Page MenuHomePhabricator

Spike: Product Analytics ETL options - Timebox 1 Sprint.
Closed, ResolvedPublic9 Estimated Story Points

Description

Problem Statement
Right now, only analysts who are comfortable with data engineering practices are given limited ability to schedule jobs. We need a system to facilitate the automated scheduling of jobs that is appropriately accessible for analysts.
Spike Outcomes:
  • How can we schedule notebooks in airflow
    • Write a simple NotebookOperator
    • Build a one-off Conda env that runs Jupyter notebooks and papermill
    • Write a test DAG that runs a notebook in Airflow
    • Test it works
  • Investigate PAs Jobs/Notebooks intended to be scheduled
    • What data will the notebooks need to access?
    • Which engines (Hive, Spark, R, others?) will the notebooks need to run?
    • What types of outputs do the notebooks produce (Hive, reports, dashboards?)

Event Timeline

EChetty updated the task description. (Show Details)
EChetty set the point value for this task to 5.
EChetty renamed this task from Spike: Notebook Schedular options. to Spike: Notebook Schedular options - Timebox 1 Sprint..Nov 8 2022, 1:17 PM
EChetty changed the point value for this task from 5 to 9.
EChetty moved this task from Ready to In Progress on the Data Pipelines (Sprint 04) board.
mforns renamed this task from Spike: Notebook Schedular options - Timebox 1 Sprint. to Spike: Product Analytics ETL options - Timebox 1 Sprint..Nov 8 2022, 4:21 PM

I believe this spike work is finished.


We have implemented a simple P.O.C. that confirms we can run Jupyter notebooks in Airflow.
Here's the GitLab merge request of the P.O.C., we can use this as a reference if/when we implement this feature.
https://gitlab.wikimedia.org/repos/data-engineering/airflow-dags/-/merge_requests/196
I created a task to potentially productionize it: T325185.
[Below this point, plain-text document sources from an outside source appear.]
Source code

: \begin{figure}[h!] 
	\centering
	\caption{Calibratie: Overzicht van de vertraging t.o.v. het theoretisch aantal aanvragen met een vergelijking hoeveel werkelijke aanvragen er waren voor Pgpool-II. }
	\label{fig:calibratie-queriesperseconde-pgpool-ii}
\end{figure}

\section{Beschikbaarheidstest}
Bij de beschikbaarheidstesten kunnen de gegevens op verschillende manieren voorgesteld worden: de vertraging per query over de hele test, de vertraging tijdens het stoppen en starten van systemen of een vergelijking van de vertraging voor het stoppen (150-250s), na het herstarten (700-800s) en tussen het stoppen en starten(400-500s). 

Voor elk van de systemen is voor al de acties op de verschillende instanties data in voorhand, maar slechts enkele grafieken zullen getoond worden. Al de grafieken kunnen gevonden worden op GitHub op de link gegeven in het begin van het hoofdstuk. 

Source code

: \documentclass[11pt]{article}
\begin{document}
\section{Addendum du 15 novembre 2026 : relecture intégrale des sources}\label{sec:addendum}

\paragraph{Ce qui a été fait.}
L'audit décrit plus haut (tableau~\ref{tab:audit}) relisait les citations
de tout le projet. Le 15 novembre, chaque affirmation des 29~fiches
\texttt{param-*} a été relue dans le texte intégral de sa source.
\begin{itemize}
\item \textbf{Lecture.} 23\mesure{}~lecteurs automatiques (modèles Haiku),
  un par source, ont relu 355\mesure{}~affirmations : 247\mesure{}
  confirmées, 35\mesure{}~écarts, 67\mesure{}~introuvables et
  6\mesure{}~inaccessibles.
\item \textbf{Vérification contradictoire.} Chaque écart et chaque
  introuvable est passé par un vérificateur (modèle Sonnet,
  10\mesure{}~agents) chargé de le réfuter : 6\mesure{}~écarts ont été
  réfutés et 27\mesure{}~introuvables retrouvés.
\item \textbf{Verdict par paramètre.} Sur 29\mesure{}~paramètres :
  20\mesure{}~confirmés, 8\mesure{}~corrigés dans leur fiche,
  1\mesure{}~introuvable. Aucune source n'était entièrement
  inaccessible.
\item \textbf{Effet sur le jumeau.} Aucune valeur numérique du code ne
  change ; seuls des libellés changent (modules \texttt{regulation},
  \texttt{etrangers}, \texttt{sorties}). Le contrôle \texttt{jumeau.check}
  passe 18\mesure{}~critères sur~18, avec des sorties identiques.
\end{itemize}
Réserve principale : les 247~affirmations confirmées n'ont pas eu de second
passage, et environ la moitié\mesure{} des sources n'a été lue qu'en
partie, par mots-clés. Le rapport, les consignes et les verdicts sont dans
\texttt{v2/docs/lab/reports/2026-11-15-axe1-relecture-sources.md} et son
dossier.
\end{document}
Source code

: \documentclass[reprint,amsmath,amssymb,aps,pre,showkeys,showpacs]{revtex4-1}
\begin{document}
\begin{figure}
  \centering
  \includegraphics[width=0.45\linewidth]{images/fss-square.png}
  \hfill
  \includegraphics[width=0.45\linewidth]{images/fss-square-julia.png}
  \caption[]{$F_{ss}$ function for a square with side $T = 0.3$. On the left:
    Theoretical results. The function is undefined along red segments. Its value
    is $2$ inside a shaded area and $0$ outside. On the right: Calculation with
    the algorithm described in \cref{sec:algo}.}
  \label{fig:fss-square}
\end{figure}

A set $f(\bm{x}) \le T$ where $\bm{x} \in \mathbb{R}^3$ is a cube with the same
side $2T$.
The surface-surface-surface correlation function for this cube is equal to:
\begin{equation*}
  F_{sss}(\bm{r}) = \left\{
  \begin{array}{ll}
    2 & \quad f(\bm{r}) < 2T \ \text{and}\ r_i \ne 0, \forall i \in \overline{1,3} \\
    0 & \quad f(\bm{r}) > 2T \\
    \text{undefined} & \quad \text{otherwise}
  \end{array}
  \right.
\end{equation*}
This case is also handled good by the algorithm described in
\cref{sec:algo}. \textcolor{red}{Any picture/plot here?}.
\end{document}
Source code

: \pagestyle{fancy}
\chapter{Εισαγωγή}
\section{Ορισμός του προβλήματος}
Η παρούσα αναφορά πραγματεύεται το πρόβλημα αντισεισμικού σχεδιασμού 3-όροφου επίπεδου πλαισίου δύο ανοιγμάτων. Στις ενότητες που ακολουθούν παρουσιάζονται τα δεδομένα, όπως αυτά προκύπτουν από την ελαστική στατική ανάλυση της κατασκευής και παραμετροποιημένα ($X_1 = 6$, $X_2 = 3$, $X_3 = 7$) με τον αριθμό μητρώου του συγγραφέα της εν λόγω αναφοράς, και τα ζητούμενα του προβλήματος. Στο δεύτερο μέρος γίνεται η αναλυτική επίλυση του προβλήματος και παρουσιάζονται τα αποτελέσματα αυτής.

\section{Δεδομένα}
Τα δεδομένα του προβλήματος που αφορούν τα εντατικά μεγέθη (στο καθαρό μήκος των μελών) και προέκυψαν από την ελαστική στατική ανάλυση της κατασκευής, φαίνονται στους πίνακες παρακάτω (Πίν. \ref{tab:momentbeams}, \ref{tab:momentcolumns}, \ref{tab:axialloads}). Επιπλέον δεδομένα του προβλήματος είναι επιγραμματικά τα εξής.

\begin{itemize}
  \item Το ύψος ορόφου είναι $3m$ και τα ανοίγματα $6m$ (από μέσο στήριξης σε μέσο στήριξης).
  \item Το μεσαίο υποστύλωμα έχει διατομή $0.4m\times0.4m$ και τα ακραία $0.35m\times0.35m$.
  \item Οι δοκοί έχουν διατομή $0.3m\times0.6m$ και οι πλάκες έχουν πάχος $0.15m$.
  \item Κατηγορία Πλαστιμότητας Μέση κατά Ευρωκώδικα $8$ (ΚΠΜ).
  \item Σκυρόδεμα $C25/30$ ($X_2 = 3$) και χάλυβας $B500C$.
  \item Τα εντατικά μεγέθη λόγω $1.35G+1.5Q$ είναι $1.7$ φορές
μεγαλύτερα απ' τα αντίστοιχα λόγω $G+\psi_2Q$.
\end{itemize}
For the test we also created a packaged conda environment using conda-pack, that contained the necessary libraries to execute naive jupyter notebooks using papermill.
This was the code used on a stats machine:

export http_proxy="http://webproxy.eqiad.wmnet:8080"
export https_proxy="http://webproxy.eqiad.wmnet:8080"
source /usr/lib/airflow/etc/profile.d/conda.sh
conda create --name notebook_operator_env
conda activate notebook_operator_env
conda install python=3.10
conda install jupyter
conda install -c conda-forge papermill
conda install -c conda-forge conda-pack
conda-pack
conda deactivate

After that, I put it in HDFS under the analytics-privatedata user with proper permissions.
For this part, I also created a new task, to set up a repository for the conda environment generation.
This repository should build PA's packaged conda environments for the execution of Jupyter notebooks via CI.
T325195


We also have looked into the list of notebooks scheduled by the PA team to collect requirements for the feature.
I added a new sheet to the Airflow migration spreadsheet with that information (PA Jobs):
https://docs.google.com/spreadsheets/d/1lfK5Idteh6zPSlCWyH34FJCl_Lcm8401Wm59Jgk-7wM
The conclusions of this analysis are in https://phabricator.wikimedia.org/T322666#8460702


I split part of the initial objectives of this task to a separate task T325181, since we discussed in standup that we'd do this over the course of the next couple weeks.